--- Goal of the exercise ---
Write the records out again exactly, but without pictures.

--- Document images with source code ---
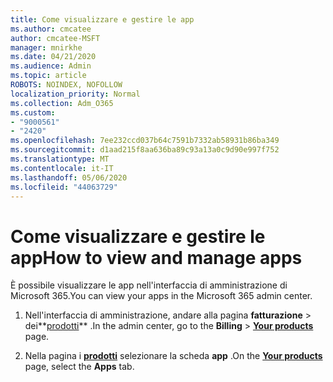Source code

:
 ```yaml
---
title: Come visualizzare e gestire le app
ms.author: cmcatee
author: cmcatee-MSFT
manager: mnirkhe
ms.date: 04/21/2020
ms.audience: Admin
ms.topic: article
ROBOTS: NOINDEX, NOFOLLOW
localization_priority: Normal
ms.collection: Adm_O365
ms.custom:
- "9000561"
- "2420"
ms.openlocfilehash: 7ee232ccd037b64c7591b7332ab58931b86ba349
ms.sourcegitcommit: d1aad215f8aa636ba89c93a13a0c9d90e997f752
ms.translationtype: MT
ms.contentlocale: it-IT
ms.lasthandoff: 05/06/2020
ms.locfileid: "44063729"
---
```

# <a name="how-to-view-and-manage-apps"></a><span data-ttu-id="270db-102">Come visualizzare e gestire le app</span><span class="sxs-lookup"><span data-stu-id="270db-102">How to view and manage apps</span></span>

<span data-ttu-id="270db-103">È possibile visualizzare le app nell'interfaccia di amministrazione di Microsoft 365.</span><span class="sxs-lookup"><span data-stu-id="270db-103">You can view your apps in the Microsoft 365 admin center.</span></span> 

1. <span data-ttu-id="270db-104">Nell'interfaccia di amministrazione, andare alla pagina **fatturazione** > dei**[prodotti](https://go.microsoft.com/fwlink/p/?linkid=842054)** .</span><span class="sxs-lookup"><span data-stu-id="270db-104">In the admin center, go to the **Billing** > **[Your products](https://go.microsoft.com/fwlink/p/?linkid=842054)** page.</span></span>

2. <span data-ttu-id="270db-105">Nella pagina i **[prodotti](https://go.microsoft.com/fwlink/p/?linkid=842054)** selezionare la scheda **app** .</span><span class="sxs-lookup"><span data-stu-id="270db-105">On the **[Your products](https://go.microsoft.com/fwlink/p/?linkid=842054)** page, select the **Apps** tab.</span></span>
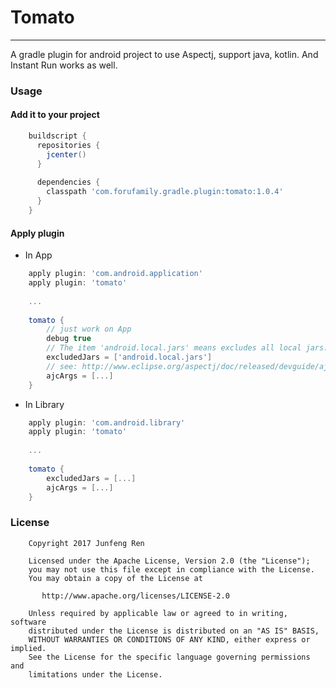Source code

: # Tomato
-------
A gradle plugin for android project to use Aspectj, support java, kotlin. And Instant Run works as well.


### Usage

#### Add it to your project

``` groovy
	buildscript {
	  repositories {
	    jcenter()
	  }
	
	  dependencies {
	    classpath 'com.forufamily.gradle.plugin:tomato:1.0.4'
	  }
	}
```

#### Apply plugin
  
- In App
``` groovy
	apply plugin: 'com.android.application'
	apply plugin: 'tomato'
	
	...
	
	tomato {
		// just work on App
		debug true
		// The item 'android.local.jars' means excludes all local jars. Cause all the local JarInput name startWith it.
		excludedJars = ['android.local.jars']
		// see: http://www.eclipse.org/aspectj/doc/released/devguide/ajc-ref.html
		ajcArgs = [...]
	}
```

  - In Library
``` groovy
	apply plugin: 'com.android.library'
	apply plugin: 'tomato'
	
	...
	
	tomato {
		excludedJars = [...]
		ajcArgs = [...]
	}
```

### License

```
	Copyright 2017 Junfeng Ren

	Licensed under the Apache License, Version 2.0 (the "License");
	you may not use this file except in compliance with the License.
	You may obtain a copy of the License at

	   http://www.apache.org/licenses/LICENSE-2.0

	Unless required by applicable law or agreed to in writing, software
	distributed under the License is distributed on an "AS IS" BASIS,
	WITHOUT WARRANTIES OR CONDITIONS OF ANY KIND, either express or implied.
	See the License for the specific language governing permissions and
	limitations under the License.
```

--- Finished exercise ---
Source code

:
 ```yaml
---
title: Come visualizzare e gestire le app
ms.author: cmcatee
author: cmcatee-MSFT
manager: mnirkhe
ms.date: 04/21/2020
ms.audience: Admin
ms.topic: article
ROBOTS: NOINDEX, NOFOLLOW
localization_priority: Normal
ms.collection: Adm_O365
ms.custom:
- "9000561"
- "2420"
ms.openlocfilehash: 7ee232ccd037b64c7591b7332ab58931b86ba349
ms.sourcegitcommit: d1aad215f8aa636ba89c93a13a0c9d90e997f752
ms.translationtype: MT
ms.contentlocale: it-IT
ms.lasthandoff: 05/06/2020
ms.locfileid: "44063729"
---
```

# <a name="how-to-view-and-manage-apps"></a><span data-ttu-id="270db-102">Come visualizzare e gestire le app</span><span class="sxs-lookup"><span data-stu-id="270db-102">How to view and manage apps</span></span>

<span data-ttu-id="270db-103">È possibile visualizzare le app nell'interfaccia di amministrazione di Microsoft 365.</span><span class="sxs-lookup"><span data-stu-id="270db-103">You can view your apps in the Microsoft 365 admin center.</span></span> 

1. <span data-ttu-id="270db-104">Nell'interfaccia di amministrazione, andare alla pagina **fatturazione** > dei**[prodotti](https://go.microsoft.com/fwlink/p/?linkid=842054)** .</span><span class="sxs-lookup"><span data-stu-id="270db-104">In the admin center, go to the **Billing** > **[Your products](https://go.microsoft.com/fwlink/p/?linkid=842054)** page.</span></span>

2. <span data-ttu-id="270db-105">Nella pagina i **[prodotti](https://go.microsoft.com/fwlink/p/?linkid=842054)** selezionare la scheda **app** .</span><span class="sxs-lookup"><span data-stu-id="270db-105">On the **[Your products](https://go.microsoft.com/fwlink/p/?linkid=842054)** page, select the **Apps** tab.</span></span>
Source code

: # Tomato
-------
A gradle plugin for android project to use Aspectj, support java, kotlin. And Instant Run works as well.


### Usage

#### Add it to your project

``` groovy
	buildscript {
	  repositories {
	    jcenter()
	  }
	
	  dependencies {
	    classpath 'com.forufamily.gradle.plugin:tomato:1.0.4'
	  }
	}
```

#### Apply plugin
  
- In App
``` groovy
	apply plugin: 'com.android.application'
	apply plugin: 'tomato'
	
	...
	
	tomato {
		// just work on App
		debug true
		// The item 'android.local.jars' means excludes all local jars. Cause all the local JarInput name startWith it.
		excludedJars = ['android.local.jars']
		// see: http://www.eclipse.org/aspectj/doc/released/devguide/ajc-ref.html
		ajcArgs = [...]
	}
```

  - In Library
``` groovy
	apply plugin: 'com.android.library'
	apply plugin: 'tomato'
	
	...
	
	tomato {
		excludedJars = [...]
		ajcArgs = [...]
	}
```

### License

```
	Copyright 2017 Junfeng Ren

	Licensed under the Apache License, Version 2.0 (the "License");
	you may not use this file except in compliance with the License.
	You may obtain a copy of the License at

	   http://www.apache.org/licenses/LICENSE-2.0

	Unless required by applicable law or agreed to in writing, software
	distributed under the License is distributed on an "AS IS" BASIS,
	WITHOUT WARRANTIES OR CONDITIONS OF ANY KIND, either express or implied.
	See the License for the specific language governing permissions and
	limitations under the License.
```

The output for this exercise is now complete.